Whilst Newcastle did have international experience in their backline in the form of Toby Flood and Luther Burrell, on paper, Dean Richards’ side had much less of a chance.

Bath could call upon England stars Ben Spencer, Joe Cokanasiga and Ruaridh McConnochie as well as Wales fly-half Rhys Priestland and Fijian Josh Matavesi. Add in emerging talents Cameron Redpath and Tom de Glanville to finish off the backline, and it makes Newcastle’s win all the more impressive.

If there was a particular position to highlight, it would be the wings. Adam Radwan, 22, and Ben Stevenson, 21, outperformed Cokanasiga and McConnochie by far, both with and without the ball.

Naturally, what cannot be overlooked is the fact that the aforementioned Bath wings were directly involved in tries, Cokanasiga scoring one whilst McConnochie assisted Josh Matavesi, but the doggedness of how Radwan and Stevenson applied themselves was by far the highlight, their Director of Rugby telling TRU that the young players followed their game plan to the letter. 

“I thought the boys played well and the big thing for us was that we had a game plan beforehand and we went out and executed it and that was not just in attack, but in defence as well,” Dean Richards said. “It is understanding what you face and just going through with your plan and the boys did extremely well.”

From statistics alone, we know that Ben Stevenson carried the ball more than his opposite number, McConnochie and the Newcastle man also turned the ball over twice.

Radwan, too, would collect a turnover, but his opposite number, Cokanasiga, would cough the ball up on no less than five occasions, the same amount as Cameron Redpath in the 13 jersey. 

Ben Stevenson studied law at Durham University
©Patrick Khachfe/Onside Images

The former Darlington wing would also make two more tackles than his international opponent, with six completions and he assisted Gary Graham’s first try of the game with some quick thinking after the ball had gone into touch from Ben Spencer's rushed clearance. 

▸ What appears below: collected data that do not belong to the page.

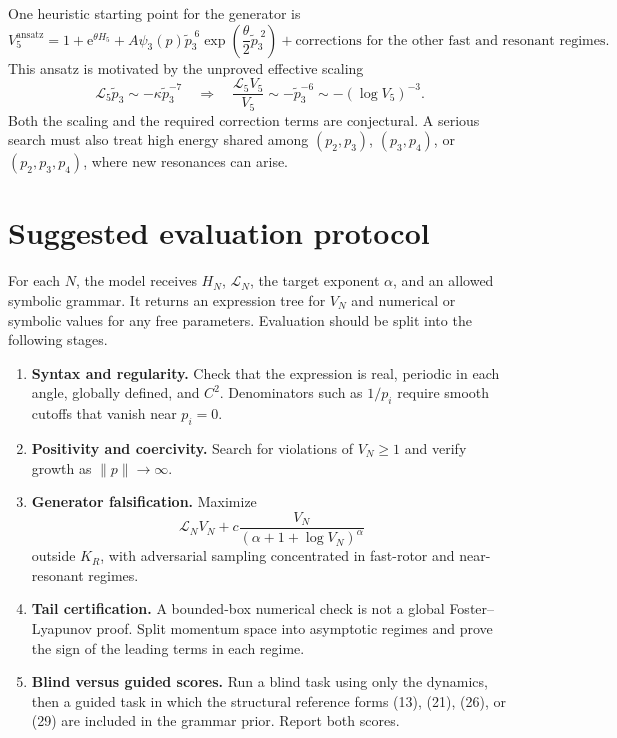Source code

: \documentclass[11pt]{article}
\newcommand{\1}{\mathbf{1}}
\newcommand{\cL}{\mathcal{L}}
\newcommand{\ee}{\mathrm{e}}
\newcommand{\wt}[1]{\widetilde{#1}}
\begin{document}
One heuristic starting point for the generator is
\begin{equation}
V_5^{\mathrm{ansatz}}=1+\ee^{\theta H_5}
+A\psi_3(p)\wt p_3^{\;6}\exp\!\left(\frac\theta2\wt p_3^{\;2}\right)
+\text{corrections for the other fast and resonant regimes}.
\end{equation}
This ansatz is motivated by the unproved effective scaling
\[
\cL_5\wt p_3\sim-\kappa\wt p_3^{-7}
\quad\Longrightarrow\quad
\frac{\cL_5V_5}{V_5}\sim-\wt p_3^{-6}\sim-(\log V_5)^{-3}.
\]
Both the scaling and the required correction terms are conjectural. A serious search must also treat high energy shared among $(p_2,p_3)$, $(p_3,p_4)$, or $(p_2,p_3,p_4)$, where new resonances can arise.

\section{Suggested evaluation protocol}
For each $N$, the model receives $H_N$, $\cL_N$, the target exponent $\alpha$, and an allowed symbolic grammar. It returns an expression tree for $V_N$ and numerical or symbolic values for any free parameters. Evaluation should be split into the following stages.

\begin{enumerate}[leftmargin=*,itemsep=0.75em]
\item \textbf{Syntax and regularity.} Check that the expression is real, periodic in each angle, globally defined, and $C^2$. Denominators such as $1/p_i$ require smooth cutoffs that vanish near $p_i=0$.

\item \textbf{Positivity and coercivity.} Search for violations of $V_N\ge1$ and verify growth as $\lVert p\rVert\to\infty$.

\item \textbf{Generator falsification.} Maximize
\[
\cL_NV_N+c\frac{V_N}{(\alpha+1+\log V_N)^\alpha}
\]
outside $K_R$, with adversarial sampling concentrated in fast-rotor and near-resonant regimes.

\item \textbf{Tail certification.} A bounded-box numerical check is not a global Foster--Lyapunov proof. Split momentum space into asymptotic regimes and prove the sign of the leading terms in each regime.

\item \textbf{Blind versus guided scores.} Run a blind task using only the dynamics, then a guided task in which the structural reference forms (13), (21), (26), or (29) are included in the grammar prior. Report both scores.
\end{enumerate}
\end{document}
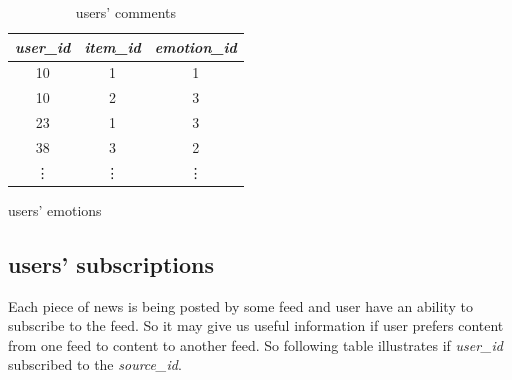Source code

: \documentclass{article}
\begin{document}
\begin{table}[h]
    \parbox{.45\textwidth}{
        \centering
        \begin{tabular}{ccc}
            \toprule

            \emph{user\_id} & \emph{item\_id} & \emph{emotion\_id} \\\midrule
            10 & 1 & 1  \\
            10 & 2 & 3        \\
            23 & 1 & 3        \\
            38 & 3 & 2        \\
            \vdots & \vdots & \vdots  \\\bottomrule

        \end{tabular}
        \caption{users' emotions}
        \label{tab:emotion}
    }
    \hfill
    \parbox{.45\textwidth}{
        \centering
        \caption{users' comments}
        \label{tab:comment}
        }
\end{table}   





\subsection*{users' subscriptions}

Each piece of news is being posted by some feed and user have an ability to subscribe to the feed. So it may give us useful information if user prefers content from one feed to content to another feed. So following table illustrates if \emph{user\_id} subscribed to the \emph{source\_id}.
\end{document}
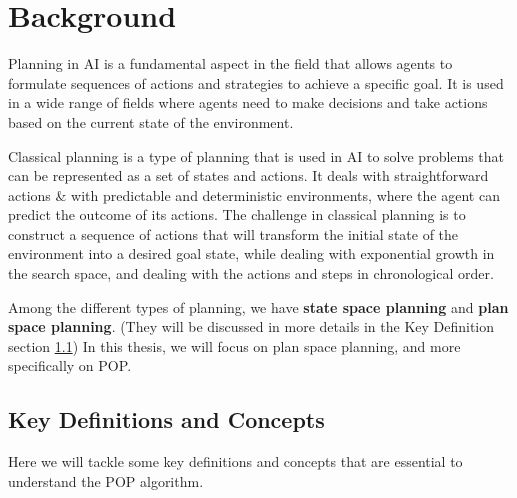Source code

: \chapter{Background}\label{chap:background}
Planning in \acf{AI} is a fundamental aspect in the field that allows agents to formulate sequences of actions and strategies
to achieve a specific goal. It is used in a wide range of fields where agents need to make decisions and take actions based on the
current state of the environment.

Classical planning is a type of planning that is used in \ac{AI} to solve problems that can be represented as a set of states and actions.
It deals with straightforward actions \& with predictable and deterministic environments, where the agent can predict the outcome of its actions.
The challenge in classical planning is to construct a sequence of actions that will transform the initial state
of the environment into a desired goal state, while dealing with exponential growth in the search space, and dealing with the
actions and steps in chronological order.

Among the different types of planning, we have \textbf{state space planning} %
and \textbf{plan space planning}. (They will be discussed in more details in the Key Definition section \ref{sec:key_definitions}) %
In this thesis, we will focus on plan space planning, and more specifically on \acf{POP}.





\section{Key Definitions and Concepts}\label{sec:key_definitions}
Here we will tackle some key definitions and concepts that are essential to understand the \ac{POP} algorithm.

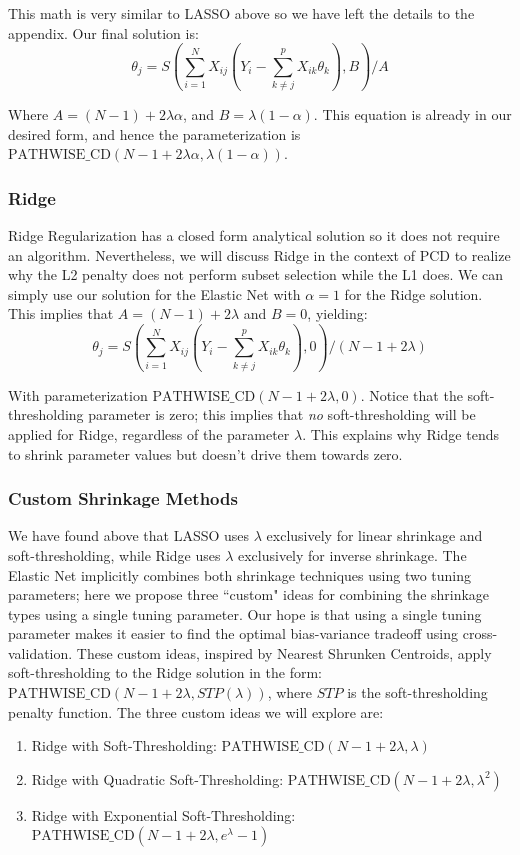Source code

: \documentclass[11pt]{article}
\newcommand{\pcd}{\text{PATHWISE\_CD}}
\begin{document}
This math is very similar to LASSO above so we have left the details to the appendix.  Our final solution is:
	$$\theta_j = S\left(\sum\limits_{i=1}^N X_{ij}(Y_i - \sum\limits_{k \ne j}^p X_{ik}\theta_k), B\right)/A$$

Where $A=(N-1)+2\lambda\alpha$, and $B=\lambda(1-\alpha)$.  This equation is already in our desired form, and hence the parameterization is $\pcd(N-1+2\lambda\alpha,\lambda(1-\alpha))$.  

\subsubsection{Ridge}
Ridge Regularization has a closed form analytical solution so it does not require an algorithm.  Nevertheless, we will discuss Ridge in the context of PCD to realize why the L2 penalty does not perform subset selection while the L1 does.  We can simply use our solution for the Elastic Net with $\alpha=1$ for the Ridge solution.  This implies that $A=(N-1)+2\lambda$ and $B=0$, yielding:
	$$\theta_j = S\left(\sum\limits_{i=1}^N X_{ij}(Y_i - \sum\limits_{k \ne j}^p X_{ik}\theta_k), 0\right)/(N-1+2\lambda)$$

With parameterization $\pcd(N-1+2\lambda,0)$.  Notice that the soft-thresholding parameter is zero; this implies that \textit{no} soft-thresholding will be applied for Ridge, regardless of the parameter $\lambda$.  This explains why Ridge tends to shrink parameter values but doesn't drive them towards zero.  

\subsubsection{Custom Shrinkage Methods}
\label{csm}
We have found above that LASSO uses $\lambda$ exclusively for linear shrinkage and soft-thresholding, while Ridge uses $\lambda$ exclusively for inverse shrinkage.  The Elastic Net implicitly combines both shrinkage techniques using two tuning parameters; here we propose three ``custom" ideas for combining the shrinkage types using a single tuning parameter.  Our hope is that using a single tuning parameter makes it easier to find the optimal bias-variance tradeoff using cross-validation.  These custom ideas, inspired by Nearest Shrunken Centroids, apply soft-thresholding to the Ridge solution in the form: $\pcd(N-1 + 2\lambda, STP(\lambda))$, where $STP$ is the soft-thresholding penalty function.  The three custom ideas we will explore are:
\begin{enumerate}
	\item Ridge with Soft-Thresholding: $\pcd(N-1 + 2\lambda, \lambda)$
	\item Ridge with Quadratic Soft-Thresholding: $\pcd(N-1 + 2\lambda, \lambda^2)$
	\item Ridge with Exponential Soft-Thresholding: $\pcd(N-1 + 2\lambda, e^\lambda-1)$
\end{enumerate}
\end{document}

Throughout the game, the pair always seemed to be in the right place at the right time, the only real lapse in performance coming in the run-up to Josh Matavesi’s score when Stevenson was caught flat-footed allowing McConnochie to slip past the 21-year-old.

Both have been involved with the club the entirety of their professional careers, Radwan actually re-joined the academy after being released, but his performances in National One proved to be the catalyst for a return to Kingston Park on a full-time basis. 

Stevenson has been marrying much of his time in the Newcastle senior academy with gaining a law degree from Durham University, playing in BUCS Super Rugby for three seasons whilst having already experienced the men’s game with Blaydon in National One.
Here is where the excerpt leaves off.